# avon pier



## SEA DOG (Apr 10, 2006)

any report on avon pier after Irene ? I hope its OK


----------



## SurfPlug (May 8, 2010)

I am hoping to go there myself and likewise want to know.


----------



## SNDFLEE (Sep 8, 2010)

Ryan from Hatteras Jacks is headed over tommorrow by boat to check his shop etc. I will ask him to check the pier as well. Stay tuned, SNDFLEE


----------



## Oldmulletbreath (Jan 7, 2006)

Just watched this video, the Avon pier appears to be fine, it is quite the wait to see it, but it is a good video.

http://www.wral.com/weather/hurrican.../#/vid10062224


----------



## Singletjeff (Mar 27, 2005)

link isn't working

Page Not Found

The page you have requested cannot be found at this Web address. You might want to try one of the following pages:


----------



## Oldmulletbreath (Jan 7, 2006)

It loaded from Fish Milita, copy and pasted ??? sorry not a computer geek so I'll never figure it out. Sorry


----------



## tylerhb (Mar 29, 2010)

Im pretty sure that avon pier was damages badly. heres a link to a video. 
http://www.wral.com/weather/hurricanes/video/10061036/#/vid10061036


----------



## Singletjeff (Mar 27, 2005)

That is Frisco pier in that video, they I don't see any footage north of the Lighthouse in that clip.


----------



## tylerhb (Mar 29, 2010)

good, i hope she stood shes the only pier we got on the island


----------



## Drumdum (Jan 6, 2003)

Was up at Avon a couple of days ago,was fine.. Pier manager did a walkout and said it was all good...


----------



## sunburntspike (Oct 4, 2010)

Drumdum said:


> Was up at Avon a couple of days ago,was fine.. Pier manager did a walkout and said it was all good...
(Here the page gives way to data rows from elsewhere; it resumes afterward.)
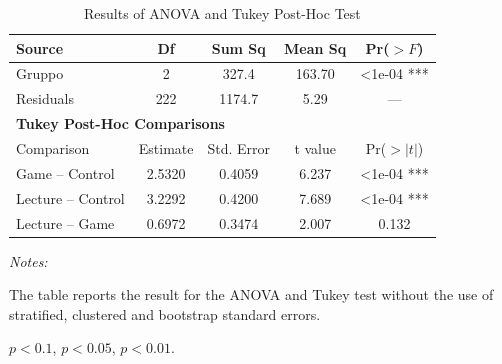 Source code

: \begin{table}[ht]
\centering
\caption{Results of ANOVA and Tukey Post-Hoc Test}
\begin{tabular}{lcccc}
\toprule
\textbf{Source} & \textbf{Df} & \textbf{Sum Sq} & \textbf{Mean Sq} & \textbf{Pr($>F$)} \\
\midrule
Gruppo      & 2 & 327.4 & 163.70 & <1e-04 *** \\
Residuals   & 222 & 1174.7 & 5.29 & --- \\
\midrule
\multicolumn{5}{l}{\textbf{Tukey Post-Hoc Comparisons}} \\
\midrule
Comparison & Estimate & Std. Error & t value & Pr($>|t|$) \\
\midrule
Game -- Control & 2.5320 & 0.4059 & 6.237 & <1e-04 *** \\
Lecture -- Control & 3.2292 & 0.4200 & 7.689 & <1e-04 *** \\
Lecture -- Game & 0.6972 & 0.3474 & 2.007 & 0.132 \\
\bottomrule
\end{tabular}
\label{tab:anova_tukey}
{\begin{flushleft}\parbox{\textwidth}{\tiny \hspace*{0.1cm}
\textit{Notes:}} The table reports the result for the ANOVA and Tukey test without the use of stratified, clustered and bootstrap standard errors.
\item \sym{*} $p<0.1$, \sym{**} $p<0.05$, \sym{***} $p<0.01$.
\end{flushleft}}
\end{table}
now if i could get my truck to float i'd be coming on down


----------



## hatteras boy (Aug 30, 2011)

Talked to Billy from avon today pier is ok had a little wash around the ramp to the pier house but that was it thank God.


----------



## Peixaria (Dec 31, 2008)

Avon Pier is intact. I saw it from Ocean front rental just North on Moore Way on Tuesday. Was closed at the time but nothing was out of place. Water is getting pretty again.


----------